▸ **REQUIRED ACTION**
Figure out how many lines in these records contain "portal". Only the number belongs in the reply.

▸ **PROVIDED DATA**
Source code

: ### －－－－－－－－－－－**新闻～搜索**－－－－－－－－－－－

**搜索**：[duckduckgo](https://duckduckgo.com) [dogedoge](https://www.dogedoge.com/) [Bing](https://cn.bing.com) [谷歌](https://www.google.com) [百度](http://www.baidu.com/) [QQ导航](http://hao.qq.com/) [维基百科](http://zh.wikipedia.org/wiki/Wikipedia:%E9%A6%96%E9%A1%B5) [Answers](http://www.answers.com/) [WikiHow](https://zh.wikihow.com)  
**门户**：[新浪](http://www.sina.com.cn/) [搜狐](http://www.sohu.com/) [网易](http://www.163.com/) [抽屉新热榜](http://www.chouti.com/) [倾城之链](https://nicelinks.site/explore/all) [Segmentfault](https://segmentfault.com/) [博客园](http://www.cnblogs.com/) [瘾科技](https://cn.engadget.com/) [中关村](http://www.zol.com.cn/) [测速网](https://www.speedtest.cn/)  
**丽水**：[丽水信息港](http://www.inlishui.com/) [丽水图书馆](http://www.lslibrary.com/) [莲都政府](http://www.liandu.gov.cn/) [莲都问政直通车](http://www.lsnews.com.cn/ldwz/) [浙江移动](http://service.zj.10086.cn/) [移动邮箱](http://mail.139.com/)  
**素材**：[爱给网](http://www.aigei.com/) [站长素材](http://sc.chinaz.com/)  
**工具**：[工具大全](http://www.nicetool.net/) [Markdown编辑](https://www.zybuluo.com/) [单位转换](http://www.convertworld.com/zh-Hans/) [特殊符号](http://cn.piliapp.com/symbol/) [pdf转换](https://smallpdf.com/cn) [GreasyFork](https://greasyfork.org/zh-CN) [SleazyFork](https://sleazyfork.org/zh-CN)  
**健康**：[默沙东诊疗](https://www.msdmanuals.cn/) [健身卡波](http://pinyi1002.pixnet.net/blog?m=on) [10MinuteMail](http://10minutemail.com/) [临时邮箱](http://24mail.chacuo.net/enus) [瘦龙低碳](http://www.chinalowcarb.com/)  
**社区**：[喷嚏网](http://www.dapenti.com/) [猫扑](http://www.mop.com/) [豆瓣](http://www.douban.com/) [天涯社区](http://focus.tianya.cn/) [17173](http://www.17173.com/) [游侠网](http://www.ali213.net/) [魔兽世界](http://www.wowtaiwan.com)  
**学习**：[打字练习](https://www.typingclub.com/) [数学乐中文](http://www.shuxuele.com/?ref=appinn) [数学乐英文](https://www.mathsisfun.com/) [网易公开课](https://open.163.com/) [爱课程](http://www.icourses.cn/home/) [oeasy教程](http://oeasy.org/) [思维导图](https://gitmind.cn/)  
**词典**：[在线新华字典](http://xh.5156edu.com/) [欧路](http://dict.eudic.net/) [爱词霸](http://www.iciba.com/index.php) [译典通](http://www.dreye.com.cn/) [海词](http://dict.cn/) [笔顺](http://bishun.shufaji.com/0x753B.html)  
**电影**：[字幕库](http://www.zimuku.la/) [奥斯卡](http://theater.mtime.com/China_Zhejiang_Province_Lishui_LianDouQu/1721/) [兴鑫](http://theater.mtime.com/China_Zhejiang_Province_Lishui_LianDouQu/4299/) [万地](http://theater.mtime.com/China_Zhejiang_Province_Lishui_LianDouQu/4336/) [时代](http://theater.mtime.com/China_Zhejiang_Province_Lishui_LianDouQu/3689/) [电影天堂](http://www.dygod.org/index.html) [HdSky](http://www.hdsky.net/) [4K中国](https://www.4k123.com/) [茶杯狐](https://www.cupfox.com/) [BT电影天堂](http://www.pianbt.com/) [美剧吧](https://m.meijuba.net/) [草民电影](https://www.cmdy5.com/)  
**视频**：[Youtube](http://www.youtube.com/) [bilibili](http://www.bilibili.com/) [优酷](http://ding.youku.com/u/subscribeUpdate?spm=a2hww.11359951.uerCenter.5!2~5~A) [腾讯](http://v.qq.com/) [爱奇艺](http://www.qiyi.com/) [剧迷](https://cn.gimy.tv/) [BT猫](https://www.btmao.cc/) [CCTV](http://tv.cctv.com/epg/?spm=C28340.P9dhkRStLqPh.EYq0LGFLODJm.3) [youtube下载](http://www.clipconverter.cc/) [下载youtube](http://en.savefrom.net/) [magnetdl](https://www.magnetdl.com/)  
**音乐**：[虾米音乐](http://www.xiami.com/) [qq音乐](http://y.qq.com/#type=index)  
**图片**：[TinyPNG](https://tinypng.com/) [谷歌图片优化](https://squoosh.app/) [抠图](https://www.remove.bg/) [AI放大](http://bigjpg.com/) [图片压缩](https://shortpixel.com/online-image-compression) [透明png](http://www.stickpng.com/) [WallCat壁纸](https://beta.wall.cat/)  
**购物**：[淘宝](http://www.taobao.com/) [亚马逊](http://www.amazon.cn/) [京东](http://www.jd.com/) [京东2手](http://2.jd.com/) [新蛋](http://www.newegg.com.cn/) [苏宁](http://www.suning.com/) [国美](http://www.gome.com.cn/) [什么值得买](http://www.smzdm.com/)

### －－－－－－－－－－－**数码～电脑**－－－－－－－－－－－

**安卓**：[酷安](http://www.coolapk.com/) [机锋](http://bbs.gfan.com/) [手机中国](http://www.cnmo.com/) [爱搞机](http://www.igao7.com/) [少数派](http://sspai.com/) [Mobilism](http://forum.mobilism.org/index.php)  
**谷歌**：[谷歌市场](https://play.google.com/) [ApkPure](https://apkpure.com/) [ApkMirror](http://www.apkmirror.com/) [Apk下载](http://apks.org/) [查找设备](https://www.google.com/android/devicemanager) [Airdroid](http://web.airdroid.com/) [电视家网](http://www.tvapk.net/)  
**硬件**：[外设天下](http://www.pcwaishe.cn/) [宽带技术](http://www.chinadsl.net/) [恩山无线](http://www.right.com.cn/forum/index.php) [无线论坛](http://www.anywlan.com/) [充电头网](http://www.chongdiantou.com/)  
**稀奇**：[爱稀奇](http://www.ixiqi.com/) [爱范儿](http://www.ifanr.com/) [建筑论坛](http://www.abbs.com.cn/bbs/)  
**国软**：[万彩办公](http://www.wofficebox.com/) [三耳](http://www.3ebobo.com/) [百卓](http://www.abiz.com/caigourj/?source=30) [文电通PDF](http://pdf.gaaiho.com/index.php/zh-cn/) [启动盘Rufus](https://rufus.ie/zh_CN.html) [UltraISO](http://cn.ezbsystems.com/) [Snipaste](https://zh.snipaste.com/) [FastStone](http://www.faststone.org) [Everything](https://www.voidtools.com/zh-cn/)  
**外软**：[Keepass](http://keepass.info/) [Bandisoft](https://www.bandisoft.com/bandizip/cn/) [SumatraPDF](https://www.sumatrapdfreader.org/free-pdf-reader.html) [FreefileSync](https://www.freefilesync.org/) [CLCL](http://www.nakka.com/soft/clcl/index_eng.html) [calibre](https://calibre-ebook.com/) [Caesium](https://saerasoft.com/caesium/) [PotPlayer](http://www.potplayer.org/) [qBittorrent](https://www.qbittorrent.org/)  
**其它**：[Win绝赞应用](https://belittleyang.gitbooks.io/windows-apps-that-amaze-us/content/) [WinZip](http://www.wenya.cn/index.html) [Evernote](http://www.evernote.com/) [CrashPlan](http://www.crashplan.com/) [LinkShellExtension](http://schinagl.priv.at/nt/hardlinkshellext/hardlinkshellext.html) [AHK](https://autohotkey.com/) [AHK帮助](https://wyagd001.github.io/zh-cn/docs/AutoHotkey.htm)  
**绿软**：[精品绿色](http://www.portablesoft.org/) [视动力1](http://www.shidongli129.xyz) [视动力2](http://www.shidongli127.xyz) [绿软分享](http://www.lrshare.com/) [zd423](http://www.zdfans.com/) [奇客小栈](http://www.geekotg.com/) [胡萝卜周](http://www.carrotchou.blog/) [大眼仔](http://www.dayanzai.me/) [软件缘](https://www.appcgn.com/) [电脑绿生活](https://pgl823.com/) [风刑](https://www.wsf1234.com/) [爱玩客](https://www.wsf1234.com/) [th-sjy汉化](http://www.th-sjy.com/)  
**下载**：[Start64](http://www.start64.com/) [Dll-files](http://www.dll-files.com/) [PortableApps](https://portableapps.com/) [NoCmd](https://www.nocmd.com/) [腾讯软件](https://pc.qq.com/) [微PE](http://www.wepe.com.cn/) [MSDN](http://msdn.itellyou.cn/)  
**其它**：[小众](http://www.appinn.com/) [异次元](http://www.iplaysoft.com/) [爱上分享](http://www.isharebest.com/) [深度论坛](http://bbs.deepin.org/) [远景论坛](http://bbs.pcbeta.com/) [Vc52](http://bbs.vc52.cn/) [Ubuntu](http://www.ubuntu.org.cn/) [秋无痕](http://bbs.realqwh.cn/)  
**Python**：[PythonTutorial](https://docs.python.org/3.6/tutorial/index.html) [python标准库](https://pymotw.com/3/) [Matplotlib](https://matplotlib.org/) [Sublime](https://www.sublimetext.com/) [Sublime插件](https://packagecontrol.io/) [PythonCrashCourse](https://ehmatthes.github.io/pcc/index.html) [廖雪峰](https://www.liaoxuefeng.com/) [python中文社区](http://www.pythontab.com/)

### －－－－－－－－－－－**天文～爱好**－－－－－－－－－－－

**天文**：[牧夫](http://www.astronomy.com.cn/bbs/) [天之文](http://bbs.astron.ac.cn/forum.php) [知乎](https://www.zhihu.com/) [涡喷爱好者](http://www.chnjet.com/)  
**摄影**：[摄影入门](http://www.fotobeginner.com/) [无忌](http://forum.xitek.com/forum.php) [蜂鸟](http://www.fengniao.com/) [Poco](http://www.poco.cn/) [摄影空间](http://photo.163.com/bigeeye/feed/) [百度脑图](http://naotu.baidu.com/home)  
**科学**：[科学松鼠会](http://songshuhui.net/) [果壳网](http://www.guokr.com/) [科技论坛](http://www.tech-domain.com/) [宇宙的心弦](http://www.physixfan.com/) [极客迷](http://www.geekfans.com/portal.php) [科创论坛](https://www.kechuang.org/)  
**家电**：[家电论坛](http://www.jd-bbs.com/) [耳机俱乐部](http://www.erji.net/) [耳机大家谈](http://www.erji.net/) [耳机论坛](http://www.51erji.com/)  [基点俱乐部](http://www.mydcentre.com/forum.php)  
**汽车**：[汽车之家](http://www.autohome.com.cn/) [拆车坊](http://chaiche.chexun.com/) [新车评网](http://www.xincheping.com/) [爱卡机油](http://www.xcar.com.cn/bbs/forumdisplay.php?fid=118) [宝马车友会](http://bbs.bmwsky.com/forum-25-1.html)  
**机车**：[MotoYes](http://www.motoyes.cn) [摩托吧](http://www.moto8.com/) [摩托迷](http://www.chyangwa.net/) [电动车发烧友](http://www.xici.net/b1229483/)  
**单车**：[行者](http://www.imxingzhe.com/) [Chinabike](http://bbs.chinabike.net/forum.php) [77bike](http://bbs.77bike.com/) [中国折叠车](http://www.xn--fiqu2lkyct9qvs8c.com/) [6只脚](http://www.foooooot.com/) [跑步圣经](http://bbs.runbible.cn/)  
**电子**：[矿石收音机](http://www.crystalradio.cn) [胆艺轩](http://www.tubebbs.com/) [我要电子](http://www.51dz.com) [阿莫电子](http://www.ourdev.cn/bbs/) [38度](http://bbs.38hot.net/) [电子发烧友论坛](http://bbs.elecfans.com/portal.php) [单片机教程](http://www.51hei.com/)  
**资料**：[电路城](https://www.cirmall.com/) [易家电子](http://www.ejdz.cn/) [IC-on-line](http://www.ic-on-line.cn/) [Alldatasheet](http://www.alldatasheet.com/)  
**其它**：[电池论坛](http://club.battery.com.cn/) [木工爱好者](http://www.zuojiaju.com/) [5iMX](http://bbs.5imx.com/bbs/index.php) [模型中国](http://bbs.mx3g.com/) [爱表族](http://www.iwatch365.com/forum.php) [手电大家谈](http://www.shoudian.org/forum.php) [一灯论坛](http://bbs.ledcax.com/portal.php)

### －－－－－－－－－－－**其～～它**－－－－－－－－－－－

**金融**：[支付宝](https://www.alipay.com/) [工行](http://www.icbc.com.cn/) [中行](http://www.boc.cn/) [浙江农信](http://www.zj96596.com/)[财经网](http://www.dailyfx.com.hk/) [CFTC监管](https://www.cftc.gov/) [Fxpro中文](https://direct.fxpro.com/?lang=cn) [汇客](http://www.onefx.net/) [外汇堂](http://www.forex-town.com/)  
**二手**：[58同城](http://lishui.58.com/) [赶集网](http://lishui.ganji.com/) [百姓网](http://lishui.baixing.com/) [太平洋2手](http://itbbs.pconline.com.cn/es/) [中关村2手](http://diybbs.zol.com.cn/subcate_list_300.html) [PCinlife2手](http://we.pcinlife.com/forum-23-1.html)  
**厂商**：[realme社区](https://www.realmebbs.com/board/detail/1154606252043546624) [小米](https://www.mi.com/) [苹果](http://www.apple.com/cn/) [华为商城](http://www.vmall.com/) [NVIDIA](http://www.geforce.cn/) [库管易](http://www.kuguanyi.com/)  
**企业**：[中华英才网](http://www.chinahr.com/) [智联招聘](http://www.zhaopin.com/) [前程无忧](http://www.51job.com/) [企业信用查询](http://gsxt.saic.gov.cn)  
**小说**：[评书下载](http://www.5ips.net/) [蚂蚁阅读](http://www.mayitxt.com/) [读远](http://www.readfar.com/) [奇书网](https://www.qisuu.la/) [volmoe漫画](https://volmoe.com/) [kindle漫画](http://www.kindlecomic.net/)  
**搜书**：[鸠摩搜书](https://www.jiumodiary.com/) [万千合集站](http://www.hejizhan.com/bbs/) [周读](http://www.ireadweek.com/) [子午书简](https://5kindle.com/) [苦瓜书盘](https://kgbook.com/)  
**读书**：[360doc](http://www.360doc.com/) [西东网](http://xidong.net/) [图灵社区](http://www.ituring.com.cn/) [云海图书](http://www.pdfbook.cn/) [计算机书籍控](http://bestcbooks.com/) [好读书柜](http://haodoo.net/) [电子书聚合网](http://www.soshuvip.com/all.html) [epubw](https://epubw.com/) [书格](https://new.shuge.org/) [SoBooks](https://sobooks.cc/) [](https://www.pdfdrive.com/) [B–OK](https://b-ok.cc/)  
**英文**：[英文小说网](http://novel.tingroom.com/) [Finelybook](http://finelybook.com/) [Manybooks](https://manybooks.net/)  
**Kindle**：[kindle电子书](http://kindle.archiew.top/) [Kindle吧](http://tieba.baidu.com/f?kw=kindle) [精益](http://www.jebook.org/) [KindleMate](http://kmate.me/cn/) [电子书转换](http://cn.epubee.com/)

▸ **EXERCISE ANSWER**
3